■ **RECORDS TO PROCESS**:
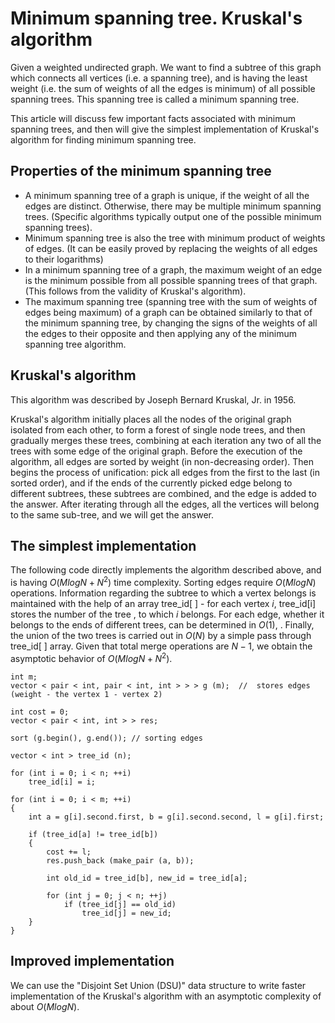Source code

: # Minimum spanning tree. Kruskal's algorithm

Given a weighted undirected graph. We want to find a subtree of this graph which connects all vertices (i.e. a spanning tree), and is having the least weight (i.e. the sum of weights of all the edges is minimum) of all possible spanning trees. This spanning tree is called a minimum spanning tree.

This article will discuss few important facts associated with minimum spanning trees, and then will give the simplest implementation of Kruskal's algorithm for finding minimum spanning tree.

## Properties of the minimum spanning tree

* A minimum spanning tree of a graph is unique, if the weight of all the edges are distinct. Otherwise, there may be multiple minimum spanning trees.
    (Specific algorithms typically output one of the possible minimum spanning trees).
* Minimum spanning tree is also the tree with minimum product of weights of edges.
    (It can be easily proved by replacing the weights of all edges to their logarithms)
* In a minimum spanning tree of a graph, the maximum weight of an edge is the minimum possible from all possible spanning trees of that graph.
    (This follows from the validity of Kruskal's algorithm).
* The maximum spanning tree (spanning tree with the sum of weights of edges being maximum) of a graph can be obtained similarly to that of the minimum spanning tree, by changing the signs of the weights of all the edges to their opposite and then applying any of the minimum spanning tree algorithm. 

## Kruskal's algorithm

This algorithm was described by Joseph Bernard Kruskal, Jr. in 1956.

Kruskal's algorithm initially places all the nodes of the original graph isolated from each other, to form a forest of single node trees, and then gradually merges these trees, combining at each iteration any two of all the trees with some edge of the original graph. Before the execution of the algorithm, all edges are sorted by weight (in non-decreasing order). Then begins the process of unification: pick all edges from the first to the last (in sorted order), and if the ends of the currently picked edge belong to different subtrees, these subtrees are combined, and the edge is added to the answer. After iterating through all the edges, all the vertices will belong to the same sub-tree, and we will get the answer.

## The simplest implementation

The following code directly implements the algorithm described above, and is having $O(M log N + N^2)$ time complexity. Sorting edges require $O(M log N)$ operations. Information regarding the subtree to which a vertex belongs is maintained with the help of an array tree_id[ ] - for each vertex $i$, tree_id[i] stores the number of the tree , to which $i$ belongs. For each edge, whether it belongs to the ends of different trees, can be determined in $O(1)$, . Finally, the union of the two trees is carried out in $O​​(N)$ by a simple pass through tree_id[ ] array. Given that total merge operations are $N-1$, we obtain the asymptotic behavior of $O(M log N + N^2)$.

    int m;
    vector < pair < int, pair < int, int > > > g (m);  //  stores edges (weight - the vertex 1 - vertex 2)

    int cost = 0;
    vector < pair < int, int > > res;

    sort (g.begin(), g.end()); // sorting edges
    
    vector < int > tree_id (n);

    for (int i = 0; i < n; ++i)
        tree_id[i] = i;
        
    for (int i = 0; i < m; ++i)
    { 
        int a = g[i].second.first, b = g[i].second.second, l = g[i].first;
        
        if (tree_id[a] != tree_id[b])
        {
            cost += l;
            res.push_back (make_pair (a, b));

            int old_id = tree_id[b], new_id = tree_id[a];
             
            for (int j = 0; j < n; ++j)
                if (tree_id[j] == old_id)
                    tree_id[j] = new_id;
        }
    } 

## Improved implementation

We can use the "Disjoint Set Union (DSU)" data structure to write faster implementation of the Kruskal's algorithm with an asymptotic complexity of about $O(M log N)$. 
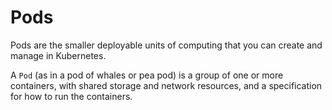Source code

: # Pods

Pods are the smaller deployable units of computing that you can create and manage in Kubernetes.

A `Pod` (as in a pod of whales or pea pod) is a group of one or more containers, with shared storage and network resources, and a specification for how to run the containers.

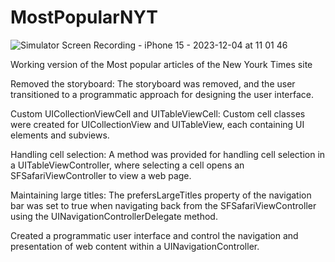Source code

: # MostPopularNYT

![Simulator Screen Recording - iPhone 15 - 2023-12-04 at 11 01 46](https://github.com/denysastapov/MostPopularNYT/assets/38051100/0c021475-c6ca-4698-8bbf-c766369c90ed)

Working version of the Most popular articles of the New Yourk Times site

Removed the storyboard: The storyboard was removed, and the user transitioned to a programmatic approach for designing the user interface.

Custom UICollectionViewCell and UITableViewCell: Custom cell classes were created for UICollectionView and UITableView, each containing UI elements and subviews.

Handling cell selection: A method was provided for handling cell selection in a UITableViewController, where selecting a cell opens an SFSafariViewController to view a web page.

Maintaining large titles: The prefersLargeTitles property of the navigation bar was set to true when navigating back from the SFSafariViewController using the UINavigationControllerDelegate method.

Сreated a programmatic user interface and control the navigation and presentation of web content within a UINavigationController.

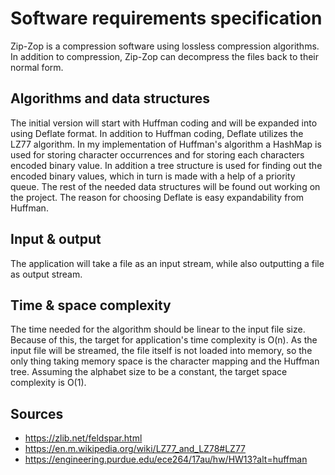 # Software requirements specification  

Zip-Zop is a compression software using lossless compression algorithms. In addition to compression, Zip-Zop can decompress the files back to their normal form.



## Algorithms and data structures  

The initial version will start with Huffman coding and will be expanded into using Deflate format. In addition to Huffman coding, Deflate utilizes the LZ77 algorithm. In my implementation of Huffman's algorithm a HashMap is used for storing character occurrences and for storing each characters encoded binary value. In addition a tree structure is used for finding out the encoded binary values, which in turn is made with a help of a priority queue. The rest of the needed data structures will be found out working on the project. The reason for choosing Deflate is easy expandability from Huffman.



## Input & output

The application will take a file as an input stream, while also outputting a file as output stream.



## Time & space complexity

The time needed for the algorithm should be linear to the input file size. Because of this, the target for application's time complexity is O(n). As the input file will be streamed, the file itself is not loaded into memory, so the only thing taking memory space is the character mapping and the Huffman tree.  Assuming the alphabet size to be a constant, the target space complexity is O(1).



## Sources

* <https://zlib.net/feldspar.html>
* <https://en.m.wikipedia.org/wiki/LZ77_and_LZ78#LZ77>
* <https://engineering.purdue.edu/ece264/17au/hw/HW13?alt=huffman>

■ **TASK OBJECTIVE**: When a line of the entries above contains the word "help", include it in a tally, then give that tally alone.

■ **RESULT BELOW**: 2